The timber industry is surprised and pleased at the environmentalists’ response. It also generally likes the final Hobo-Cornwall package.

“If we can get agreement on what to do in the woods, that’s always a success,” said Jim Riley, executive vice president of Intermountain Forest Industry Association.

Most people who contacted the Forest Service about Hobo-Cornwall opposed logging in the roadless area. That prompted the Forest Service to drop two of the three logging areas that were planned in the roadless area near Marble Creek.

That was easier to do because helicopter logging was required for the roadless area. The timber industry officials told the Forest Service the timber probably wasn’t worth the cost of the helicopter time, said Bradley Gilbert, St. Joe District ranger.

While leaving that portion of the roadless country alone, the agency is selling 30,000 more board feet than under the agency’s original preferred logging plan.

The project also is more palatable to environmentalists because most of the logging roads will be temporary and will be obliterated after the trees have been removed.

That alleviates concerns about more roads intensifying the motorized invasion of the area after logging. It also eases worries that some fairly pristine streams will become loaded with sediment, often a byproduct of logging roads.

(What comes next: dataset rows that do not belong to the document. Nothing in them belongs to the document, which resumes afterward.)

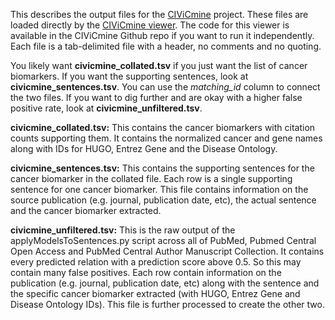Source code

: This describes the output files for the [CIViCmine](https://github.com/jakelever/civicmine) project. These files are loaded directly by the [CIViCmine viewer](http://bionlp.bcgsc.ca/civicmine/). The code for this viewer is available in the CIViCmine Github repo if you want to run it independently. Each file is a tab-delimited file with a header, no comments and no quoting.

You likely want **civicmine\_collated.tsv** if you just want the list of cancer biomarkers. If you want the supporting sentences, look at **civicmine\_sentences.tsv**. You can use the *matching\_id* column to connect the two files. If you want to dig further and are okay with a higher false positive rate, look at **civicmine\_unfiltered.tsv**.

**civicmine\_collated.tsv:** This contains the cancer biomarkers with citation counts supporting them. It contains the normalized cancer and gene names along with IDs for HUGO, Entrez Gene and the Disease Ontology.

**civicmine\_sentences.tsv:** This contains the supporting sentences for the cancer biomarker in the collated file. Each row is a single supporting sentence for one cancer biomarker. This file contains information on the source publication (e.g. journal, publication date, etc), the actual sentence and the cancer biomarker extracted.

**civicmine\_unfiltered.tsv:** This is the raw output of the applyModelsToSentences.py script across all of PubMed, Pubmed Central Open Access and PubMed Central Author Manuscript Collection. It contains every predicted relation with a prediction score above 0.5. So this may contain many false positives. Each row contain information on the publication (e.g. journal, publication date, etc) along with the sentence and the specific cancer biomarker extracted (with HUGO, Entrez Gene and Disease Ontology IDs). This file is further processed to create the other two.

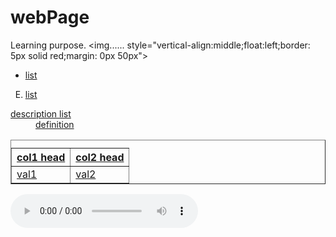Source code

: # webPage
Learning purpose.
<img......  style="vertical-align:middle;float:left;border: 5px solid red;margin: 0px 50px">
<a name="target">
<a href="#target">
<ul> <li>list</li> </ul>
<ol type="A" start="5"> <li>list</li> </ol>
<dl> <dt>description list</dt> <dd>definition</dd> </dl>
<table width='100%' border=1px cellspacing=0>
<caption></caption>
<tr> <th>col1 head</th> <th>col2 head</th> </tr>
<tr> <td>val1</td> <td>val2</td> <tr>
</table>
<audio controls> 
<source src="address" type="audio/mpeg">
audio available here  </audio>
<link rel="stylesheet" href="mystyle.css" type="text/css">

The Forest Service decided not to use clearcuts and elected to keep most of the logging away from Marble Creek, a key cutthroat and bull trout drainage, McLaud said.

Gilbert is happy to hear environmentalists will accept Hobo-Cornwall. The new plan “protects the recreational uses of the area, sustains the visual beauty of the area, avoids old growth stands and corridors, leaves most of the roadless area ‘unentered’ and provides commercial timber volume for the local economy,” Gilbert said.

While industry believes this may be the appropriate compromise, it, like the environmental community, isn’t granting a blanket endorsement. “Somewhere along the line we need to come to grips with what to do about the forest health issues throughout the Grandmother Mountain Roadless area,” Riley said.

The Conservation League isn’t going to take consensus that far.

“That’s clearly a forest hoax in my opinion,” McLaud said. “I have not heard a professional forester say there is a forest health problem in Grandmother Mountain. “We don’t see a lot of fuel for fires, I don’t see any massive bug infestations or disease problems. So what’s the problem?”